Dykes are constructed on the basis of a design event, which as a rule is derived from a statistical exceedance probability of once in a hundred years. They are usually only breached when the design event has been far surpassed. From this standpoint, such cases are not really failures. Hundred-year floods occur frequently in localised cases. Therefore, if one considers 100 statistically independent watercourses, it is reasonable to expect a flood to occur in one of these locations once a year on average.

However, in 2013 a very large area was hit by the flooding, thus leading to the catastrophe. In the future, more thought should be given to the incorporation of spillways in river dykes – like those built into dams. This would mean that if the discharge capacity were exceeded, areas of lower criticality could be flooded intentionally.

River restoration is not a panacea

While river restoration and relocating dykes farther away from rivers can help, their effectiveness in extreme flood events is limited and usually overestimated. They cannot prevent a highly catastrophic flood nor, in many cases, even reduce its impact significantly. Also, when the retention area is needed – i.e. when the wave crest arrives – it has usually already been depleted by previous overflow.

Prevention measures

The most important factors in minimising losses are optimal preparation for catastrophe situations and professional catastrophe management. This primarily involves early-warning systems and effective alarm strategies – both governmental responsibilities. Risk awareness at all levels is the key to better disaster prevention. The insurance industry plays an important part here by providing clear risk assessments.

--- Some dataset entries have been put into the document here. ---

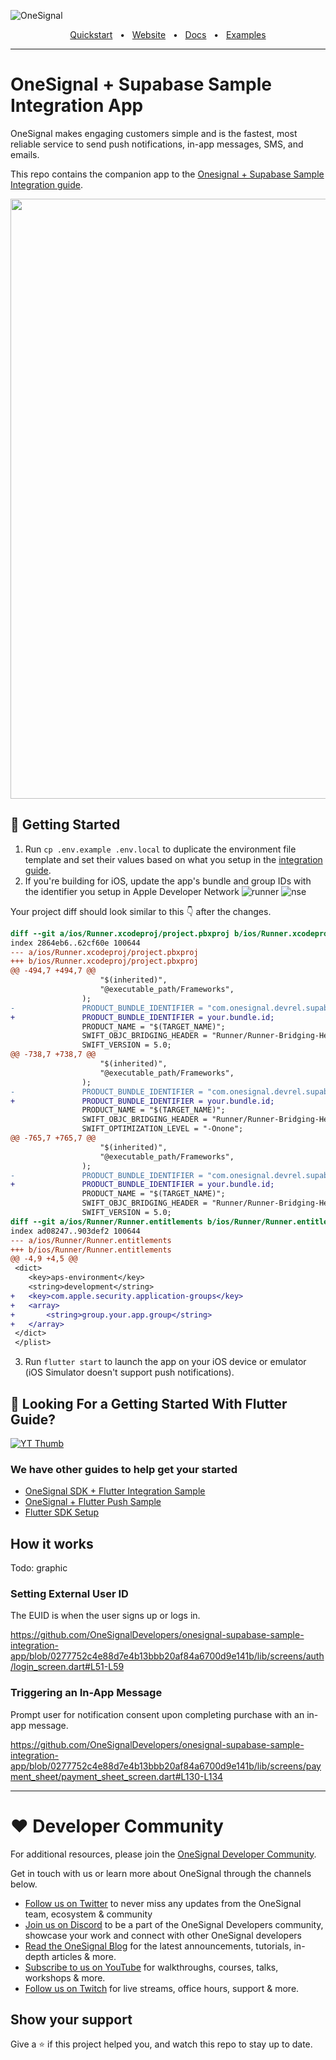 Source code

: ![OneSignal](https://github.com/OneSignal/.github/blob/439e36ade56b001643ff3b07eeaf95b20129f3e6/assets/onesignal-banner.png)

<div align="center">
  <a href="https://documentation.onesignal.com/docs/onboarding-with-onesignal" target="_blank">Quickstart</a>
  <span>&nbsp;&nbsp;•&nbsp;&nbsp;</span>
  <a href="https://onesignal.com/" target="_blank">Website</a>
  <span>&nbsp;&nbsp;•&nbsp;&nbsp;</span>
  <a href="https://documentation.onesignal.com/docs" target="_blank">Docs</a>
  <span>&nbsp;&nbsp;•&nbsp;&nbsp;</span>
  <a href="https://github.com/OneSignalDevelopers" target="_blank">Examples</a>
  <br />
  <hr />
</div>

# OneSignal + Supabase Sample Integration App
OneSignal makes engaging customers simple and is the fastest, most reliable service to send push notifications, in-app messages, SMS, and emails.

This repo contains the companion app to the [Onesignal + Supabase Sample Integration guide](https://github.com/onesignaldevelopers/onesignal-supabase-sample-integration-supabase).

<p align="center"><img src="readme_assets/push-notification-demo.gif" height="960px"/></p>

## 🚦 Getting Started

1. Run `cp .env.example .env.local` to duplicate the environment file template and set their values based on what you setup in the [integration guide](https://github.com/onesignaldevelopers/onesignal-supabase-sample-integration-supabase).
2. If you're building for iOS, update the app's bundle and group IDs with the identifier you setup in Apple Developer Network ![runner](/readme_assets/runner-capabilities.png) ![nse](/readme_assets/nse-capabilities.png)

Your project diff should look similar to this 👇 after the changes.

```diff
diff --git a/ios/Runner.xcodeproj/project.pbxproj b/ios/Runner.xcodeproj/project.pbxproj
index 2864eb6..62cf60e 100644
--- a/ios/Runner.xcodeproj/project.pbxproj
+++ b/ios/Runner.xcodeproj/project.pbxproj
@@ -494,7 +494,7 @@
 					"$(inherited)",
 					"@executable_path/Frameworks",
 				);
-				PRODUCT_BUNDLE_IDENTIFIER = "com.onesignal.devrel.supabase-sample-integration";
+				PRODUCT_BUNDLE_IDENTIFIER = your.bundle.id;
 				PRODUCT_NAME = "$(TARGET_NAME)";
 				SWIFT_OBJC_BRIDGING_HEADER = "Runner/Runner-Bridging-Header.h";
 				SWIFT_VERSION = 5.0;
@@ -738,7 +738,7 @@
 					"$(inherited)",
 					"@executable_path/Frameworks",
 				);
-				PRODUCT_BUNDLE_IDENTIFIER = "com.onesignal.devrel.supabase-sample-integration";
+				PRODUCT_BUNDLE_IDENTIFIER = your.bundle.id;
 				PRODUCT_NAME = "$(TARGET_NAME)";
 				SWIFT_OBJC_BRIDGING_HEADER = "Runner/Runner-Bridging-Header.h";
 				SWIFT_OPTIMIZATION_LEVEL = "-Onone";
@@ -765,7 +765,7 @@
 					"$(inherited)",
 					"@executable_path/Frameworks",
 				);
-				PRODUCT_BUNDLE_IDENTIFIER = "com.onesignal.devrel.supabase-sample-integration";
+				PRODUCT_BUNDLE_IDENTIFIER = your.bundle.id;
 				PRODUCT_NAME = "$(TARGET_NAME)";
 				SWIFT_OBJC_BRIDGING_HEADER = "Runner/Runner-Bridging-Header.h";
 				SWIFT_VERSION = 5.0;
diff --git a/ios/Runner/Runner.entitlements b/ios/Runner/Runner.entitlements
index ad08247..903def2 100644
--- a/ios/Runner/Runner.entitlements
+++ b/ios/Runner/Runner.entitlements
@@ -4,9 +4,5 @@
 <dict>
 	<key>aps-environment</key>
 	<string>development</string>
+	<key>com.apple.security.application-groups</key>
+	<array>
+		<string>group.your.app.group</string>
+	</array>
 </dict>
 </plist>
```

3. Run `flutter start` to launch the app on your iOS device or emulator (iOS Simulator doesn't support push notifications).

## 👀 Looking For a Getting Started With Flutter Guide?

[![YT Thumb](readme_assets/flutter-sdk-setup-yt-thumb.png)](https://www.youtube.com/watch?v=5klspCULQe4)

### We have other guides to help get your started

* [OneSignal SDK + Flutter Integration Sample](https://github.com/OneSignalDevelopers/OneSignal-Flutter-Sample)
* [OneSignal + Flutter Push Sample](https://github.com/OneSignalDevelopers/OneSignal-Flutter-Push-Sample)
* [Flutter SDK Setup](https://documentation.onesignal.com/docs/flutter-sdk-setup)

## How it works

Todo: graphic 

### Setting External User ID

The EUID is when the user signs up or logs in.

https://github.com/OneSignalDevelopers/onesignal-supabase-sample-integration-app/blob/0277752c4e88d7e4b13bbb20af84a6700d9e141b/lib/screens/auth/login_screen.dart#L51-L59

### Triggering an In-App Message

Prompt user for notification consent upon completing purchase with an in-app message.

https://github.com/OneSignalDevelopers/onesignal-supabase-sample-integration-app/blob/0277752c4e88d7e4b13bbb20af84a6700d9e141b/lib/screens/payment_sheet/payment_sheet_screen.dart#L130-L134

---

# ❤️ Developer Community

For additional resources, please join the [OneSignal Developer Community](https://onesignal.com/onesignal-developers).

Get in touch with us or learn more about OneSignal through the channels below.

- [Follow us on Twitter](https://twitter.com/onesignaldevs) to never miss any updates from the OneSignal team, ecosystem & community
- [Join us on Discord](https://discord.gg/EP7gf6Uz7G) to be a part of the OneSignal Developers community, showcase your work and connect with other OneSignal developers
- [Read the OneSignal Blog](https://onesignal.com/blog/) for the latest announcements, tutorials, in-depth articles & more.
- [Subscribe to us on YouTube](https://www.youtube.com/channel/UCe63d5EDQsSkOov-bIE_8Aw/featured) for walkthroughs, courses, talks, workshops & more.
- [Follow us on Twitch](https://www.twitch.tv/onesignaldevelopers) for live streams, office hours, support & more.

## Show your support

Give a ⭐️ if this project helped you, and watch this repo to stay up to date.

Risk-commensurate handling of valuable items

Flood victims themselves can contribute to loss prevention by building appropriately, managing their exposed values, being prepared for emergencies, and being ready to take action in the event of an impending catastrophe. Never before have people had so many valuable, yet also vulnerable, possessions. While coal, wood and other supplies used to be stored in basements, these areas now often contain hobby and party rooms, saunas and oil-powered central heating equipment instead.

The basements of relatively large housing complexes or commercial buildings often contain central control systems for the buildings, storage rooms or even computer centres. Permanent or even temporary structural measures and the appropriate response to flooding danger can help protect these valuables from damage.

Sharing the flood risk

There will always be severe weather catastrophes and there is no such thing as 100% protection. However, that doesn't mean there is nothing we can do to minimise flood losses. Yet simply relying on dykes, early-warning systems or insurance policies is nowhere near enough. Only a combination of measures supported and shared by governments, residents and insurers can effectively reduce flood risks.

Taking suitable precautions increases insurability

Flooding will continue to present a residual risk. And insurers can cover this risk. Nearly 99% of all buildings in Germany can be insured against flooding. Even in Germany's most flood-prone areas, deductibles and prevention measures can make insurance possible. But the need to take preventive measures remains the deciding factor in loss minimisation, even for those already insured.

The insurance industry's primary objective must therefore be to increase motivation in this respect. To achieve this, insurers need to focus on informing the public and heightening the awareness regarding the risks involved. As stated above, there is no way to fully prevent flooding. Even if all preventive measures have been taken, the risk needs to remain firmly on people's agenda. We may have no choice but to live with floods, but suitable risk prevention in combination with appropriate insurance cover can significantly reduce their catastrophic effects.